Koch, Neil Barsky's documentary portrait of irascible, galvanizing New York Mayor Ed Koch, opens this weekend at The Belcourt with the fanfare due a movie that's getting hailed as an outstanding debut. On Saturday, after the 4 p.m. screening, director Barsky will participate in a post-film discussion via Skype. On Sunday, author and Vanderbilt professor of urban sociology Richard Lloyd will discuss the movie after the 4 p.m. show.

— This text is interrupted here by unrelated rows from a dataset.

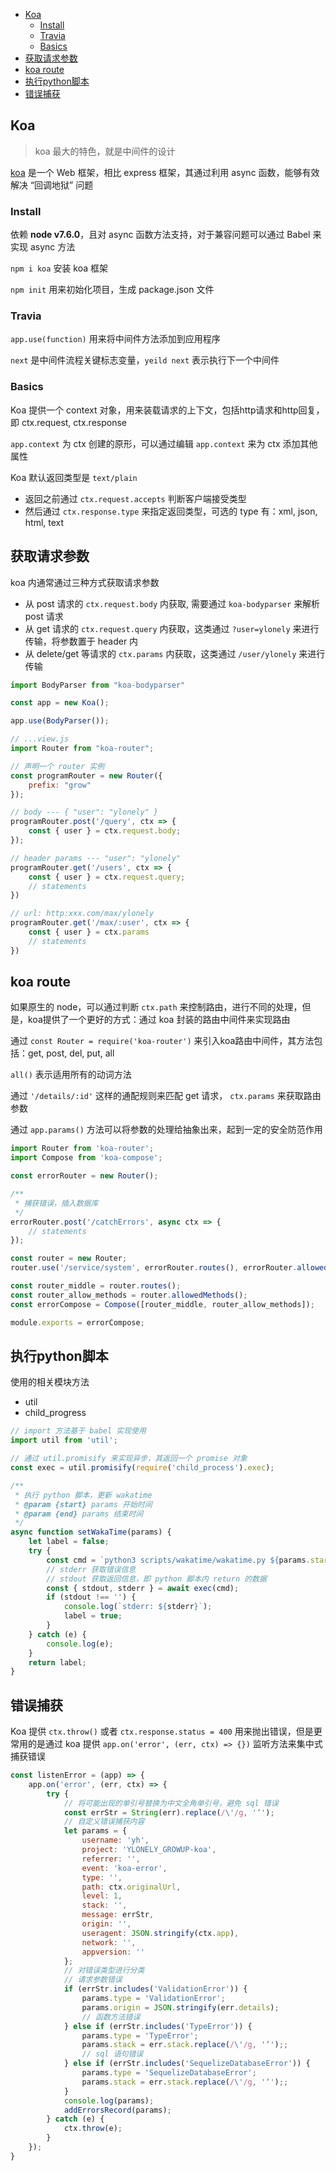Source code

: <!-- MarkdownTOC -->

- [Koa](#koa)
    - [Install](#install)
    - [Travia](#travia)
    - [Basics](#basics)
- [获取请求参数](#%E8%8E%B7%E5%8F%96%E8%AF%B7%E6%B1%82%E5%8F%82%E6%95%B0)
- [koa route](#koa-route)
- [执行python脚本](#%E6%89%A7%E8%A1%8Cpython%E8%84%9A%E6%9C%AC)
- [错误捕获](#%E9%94%99%E8%AF%AF%E6%8D%95%E8%8E%B7)

<!-- /MarkdownTOC -->

## Koa

> koa 最大的特色，就是中间件的设计

[koa]((https://koa.bootcss.com/#application)) 是一个 Web 框架，相比 express 框架，其通过利用 async 函数，能够有效解决 “回调地狱” 问题

### Install

依赖 **node v7.6.0**，且对 async 函数方法支持，对于兼容问题可以通过 Babel 来实现 async 方法

`npm i koa` 安装 koa 框架

`npm init` 用来初始化项目，生成 package.json 文件


### Travia

`app.use(function)` 用来将中间件方法添加到应用程序

`next` 是中间件流程关键标志变量，`yeild next` 表示执行下一个中间件


### Basics

Koa 提供一个 context 对象，用来装载请求的上下文，包括http请求和http回复，即 ctx.request, ctx.response

`app.context` 为 ctx 创建的原形，可以通过编辑 `app.context` 来为 ctx 添加其他属性

Koa 默认返回类型是 `text/plain`

- 返回之前通过 `ctx.request.accepts` 判断客户端接受类型
- 然后通过 `ctx.response.type` 来指定返回类型，可选的 type 有：xml, json, html, text


## 获取请求参数

koa 内通常通过三种方式获取请求参数

- 从 post 请求的 `ctx.request.body` 内获取, 需要通过 `koa-bodyparser` 来解析 post 请求
- 从 get 请求的 `ctx.request.query` 内获取，这类通过 `?user=ylonely` 来进行传输，将参数置于 header 内
- 从 delete/get 等请求的 `ctx.params` 内获取，这类通过 `/user/ylonely` 来进行传输

```js
import BodyParser from "koa-bodyparser"

const app = new Koa();

app.use(BodyParser());

// ...view.js
import Router from "koa-router";

// 声明一个 router 实例
const programRouter = new Router({
    prefix: "grow"
});

// body --- { "user": "ylonely" }
programRouter.post('/query', ctx => {
    const { user } = ctx.request.body;
});

// header params --- "user": "ylonely"
programRouter.get('/users', ctx => {
    const { user } = ctx.request.query;
    // statements
})

// url: http:xxx.com/max/ylonely
programRouter.get('/max/:user', ctx => {
    const { user } = ctx.params
    // statements
})
```


## koa route

如果原生的 node，可以通过判断 `ctx.path` 来控制路由，进行不同的处理，但是，koa提供了一个更好的方式：通过 koa 封装的路由中间件来实现路由

通过 `const Router = require('koa-router')` 来引入koa路由中间件，其方法包括：get, post, del, put, all

`all()` 表示适用所有的动词方法

通过 `'/details/:id'` 这样的通配规则来匹配 get 请求， `ctx.params` 来获取路由参数

通过 `app.params()` 方法可以将参数的处理给抽象出来，起到一定的安全防范作用

```js
import Router from 'koa-router';
import Compose from 'koa-compose';

const errorRouter = new Router();

/**
 * 捕获错误，插入数据库
 */
errorRouter.post('/catchErrors', async ctx => {
    // statements
});

const router = new Router;
router.use('/service/system', errorRouter.routes(), errorRouter.allowedMethods());

const router_middle = router.routes();
const router_allow_methods = router.allowedMethods();
const errorCompose = Compose([router_middle, router_allow_methods]);

module.exports = errorCompose;
```


## 执行python脚本

使用的相关模块方法

- util
- child_progress

```js
// import 方法基于 babel 实现使用
import util from 'util';

// 通过 util.promisify 来实现异步，其返回一个 promise 对象
const exec = util.promisify(require('child_process').exec);

/**
 * 执行 python 脚本，更新 wakatime
 * @param {start} params 开始时间
 * @param {end} params 结束时间
 */
async function setWakaTime(params) {
    let label = false;
    try {
        const cmd = `python3 scripts/wakatime/wakatime.py ${params.start} ${params.end} False`;
        // stderr 获取错误信息
        // stdout 获取返回信息，即 python 脚本内 return 的数据
        const { stdout, stderr } = await exec(cmd);
        if (stdout !== '') {
            console.log(`stderr: ${stderr}`);
            label = true;
        }
    } catch (e) {
        console.log(e);
    }
    return label;
}
```

## 错误捕获

Koa 提供 `ctx.throw()` 或者 `ctx.response.status = 400` 用来抛出错误，但是更常用的是通过 koa 提供 `app.on('error', (err, ctx) => {})` 监听方法来集中式捕获错误

```js
const listenError = (app) => {
    app.on('error', (err, ctx) => {
        try {
            // 将可能出现的单引号替换为中文全角单引号，避免 sql 错误
            const errStr = String(err).replace(/\'/g, '‘');
            // 自定义错误捕获内容
            let params = {
                username: 'yh',
                project: 'YLONELY_GROWUP-koa',
                referrer: '',
                event: 'koa-error',
                type: '',
                path: ctx.originalUrl,
                level: 1,
                stack: '',
                message: errStr,
                origin: '',
                useragent: JSON.stringify(ctx.app),
                network: '',
                appversion: ''
            };
            // 对错误类型进行分类
            // 请求参数错误
            if (errStr.includes('ValidationError')) {
                params.type = 'ValidationError';
                params.origin = JSON.stringify(err.details);
                // 函数方法错误
            } else if (errStr.includes('TypeError')) {
                params.type = 'TypeError';
                params.stack = err.stack.replace(/\'/g, '‘');;
                // sql 语句错误
            } else if (errStr.includes('SequelizeDatabaseError')) {
                params.type = 'SequelizeDatabaseError';
                params.stack = err.stack.replace(/\'/g, '‘');;
            }
            console.log(params);
            addErrorsRecord(params);
        } catch (e) {
            ctx.throw(e);
        }
    });
}
```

The synopsis from The Belcourt's website:
Former Mayor Ed Koch was the quintessential New Yorker. Ferocious, charismatic, and hilariously blunt, Koch, who died in February at the age of 88, ruled New York from 1978 to 1989—a down-and-dirty decade of grit, graffiti, near-bankruptcy and rampant crime. First-time filmmaker (and former Wall Street Journal reporter) Neil Barsky has crafted an intimate and revealing portrait of this intensely private man, his legacy as a political titan, and the town he helped transform. The tumult of his three terms included a fiercely competitive 1977 election; an infamous 1980 transit strike; the burgeoning AIDS epidemic; landmark housing renewal initiatives; and an irreparable municipal corruption scandal. Through candid interviews and rare archival footage, Koch thrillingly chronicles the personal and political toll of running the world’s most wondrous city in a time of upheaval and reinvention.